GIVEN DATA -
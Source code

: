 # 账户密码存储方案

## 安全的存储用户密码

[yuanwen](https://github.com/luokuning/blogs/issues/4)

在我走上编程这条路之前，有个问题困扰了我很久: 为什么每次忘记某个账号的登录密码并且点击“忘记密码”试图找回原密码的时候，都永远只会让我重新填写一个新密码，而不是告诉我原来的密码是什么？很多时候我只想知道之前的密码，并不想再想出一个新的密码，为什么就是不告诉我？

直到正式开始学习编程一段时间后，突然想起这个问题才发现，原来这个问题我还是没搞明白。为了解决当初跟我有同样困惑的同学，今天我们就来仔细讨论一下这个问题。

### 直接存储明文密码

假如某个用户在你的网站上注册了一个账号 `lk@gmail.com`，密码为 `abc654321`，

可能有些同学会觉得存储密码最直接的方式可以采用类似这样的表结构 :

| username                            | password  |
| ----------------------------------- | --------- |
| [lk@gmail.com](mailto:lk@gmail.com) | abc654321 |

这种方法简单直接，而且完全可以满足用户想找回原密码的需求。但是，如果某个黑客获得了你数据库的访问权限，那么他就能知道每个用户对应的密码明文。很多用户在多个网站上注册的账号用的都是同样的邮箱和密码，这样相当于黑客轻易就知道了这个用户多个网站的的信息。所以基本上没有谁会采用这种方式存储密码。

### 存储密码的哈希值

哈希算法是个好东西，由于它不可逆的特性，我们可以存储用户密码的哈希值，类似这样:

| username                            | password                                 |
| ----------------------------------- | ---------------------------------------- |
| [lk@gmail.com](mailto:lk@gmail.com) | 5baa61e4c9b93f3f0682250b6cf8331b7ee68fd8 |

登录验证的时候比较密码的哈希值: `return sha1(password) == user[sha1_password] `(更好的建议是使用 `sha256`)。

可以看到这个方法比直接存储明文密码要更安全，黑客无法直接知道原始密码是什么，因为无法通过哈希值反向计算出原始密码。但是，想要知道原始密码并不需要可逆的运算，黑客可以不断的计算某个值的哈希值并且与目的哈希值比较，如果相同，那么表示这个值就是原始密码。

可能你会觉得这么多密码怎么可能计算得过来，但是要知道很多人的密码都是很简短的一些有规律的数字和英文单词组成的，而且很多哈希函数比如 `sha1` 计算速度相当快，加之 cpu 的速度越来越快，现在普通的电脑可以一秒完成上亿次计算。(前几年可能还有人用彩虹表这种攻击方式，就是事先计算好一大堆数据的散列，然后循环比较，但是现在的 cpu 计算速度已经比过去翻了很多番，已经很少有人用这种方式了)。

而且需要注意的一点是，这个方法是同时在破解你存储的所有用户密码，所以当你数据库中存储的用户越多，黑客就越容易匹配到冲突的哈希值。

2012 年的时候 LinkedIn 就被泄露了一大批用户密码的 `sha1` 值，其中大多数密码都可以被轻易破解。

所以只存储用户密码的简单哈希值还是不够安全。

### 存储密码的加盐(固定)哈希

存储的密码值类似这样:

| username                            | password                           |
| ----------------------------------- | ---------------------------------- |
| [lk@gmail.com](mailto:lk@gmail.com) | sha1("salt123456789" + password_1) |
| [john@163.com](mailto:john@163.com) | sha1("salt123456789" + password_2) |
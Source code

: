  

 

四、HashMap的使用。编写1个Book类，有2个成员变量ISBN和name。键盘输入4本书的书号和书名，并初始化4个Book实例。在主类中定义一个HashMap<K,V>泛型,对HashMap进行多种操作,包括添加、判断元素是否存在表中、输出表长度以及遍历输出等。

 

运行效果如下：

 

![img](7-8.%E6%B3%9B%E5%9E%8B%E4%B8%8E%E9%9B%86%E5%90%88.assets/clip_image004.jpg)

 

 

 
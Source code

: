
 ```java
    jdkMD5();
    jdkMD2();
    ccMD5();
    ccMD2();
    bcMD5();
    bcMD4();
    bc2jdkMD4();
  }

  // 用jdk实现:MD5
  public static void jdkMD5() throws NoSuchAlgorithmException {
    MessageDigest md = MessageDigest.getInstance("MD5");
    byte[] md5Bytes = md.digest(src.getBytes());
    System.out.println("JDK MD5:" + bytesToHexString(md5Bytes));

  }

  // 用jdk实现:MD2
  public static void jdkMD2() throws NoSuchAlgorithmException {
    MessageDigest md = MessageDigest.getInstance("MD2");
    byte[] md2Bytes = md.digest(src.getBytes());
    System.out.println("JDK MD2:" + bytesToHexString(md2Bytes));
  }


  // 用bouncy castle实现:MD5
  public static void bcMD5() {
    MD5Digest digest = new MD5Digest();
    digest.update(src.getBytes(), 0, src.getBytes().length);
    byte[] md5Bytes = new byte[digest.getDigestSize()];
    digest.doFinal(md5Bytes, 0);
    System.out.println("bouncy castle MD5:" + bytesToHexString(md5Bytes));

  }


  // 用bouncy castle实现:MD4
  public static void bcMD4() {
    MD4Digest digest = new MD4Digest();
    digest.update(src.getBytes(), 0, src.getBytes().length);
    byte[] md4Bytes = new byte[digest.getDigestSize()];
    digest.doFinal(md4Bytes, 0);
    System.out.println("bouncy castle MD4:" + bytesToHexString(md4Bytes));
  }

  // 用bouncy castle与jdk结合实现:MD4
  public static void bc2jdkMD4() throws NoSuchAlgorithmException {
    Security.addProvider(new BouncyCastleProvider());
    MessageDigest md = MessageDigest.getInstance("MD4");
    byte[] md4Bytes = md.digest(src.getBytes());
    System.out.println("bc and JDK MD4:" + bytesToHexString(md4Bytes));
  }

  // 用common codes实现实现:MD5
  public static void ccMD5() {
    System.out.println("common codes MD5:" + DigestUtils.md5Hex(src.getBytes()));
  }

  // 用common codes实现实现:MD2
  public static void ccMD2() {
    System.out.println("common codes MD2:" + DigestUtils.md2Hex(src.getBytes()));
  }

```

EXERCISE DESCRIPTION - Show every line above in which the word "throws" appears.

EXERCISE SOLUTION -
  public static void jdkMD5() throws NoSuchAlgorithmException {
  public static void jdkMD2() throws NoSuchAlgorithmException {
  public static void bc2jdkMD4() throws NoSuchAlgorithmException {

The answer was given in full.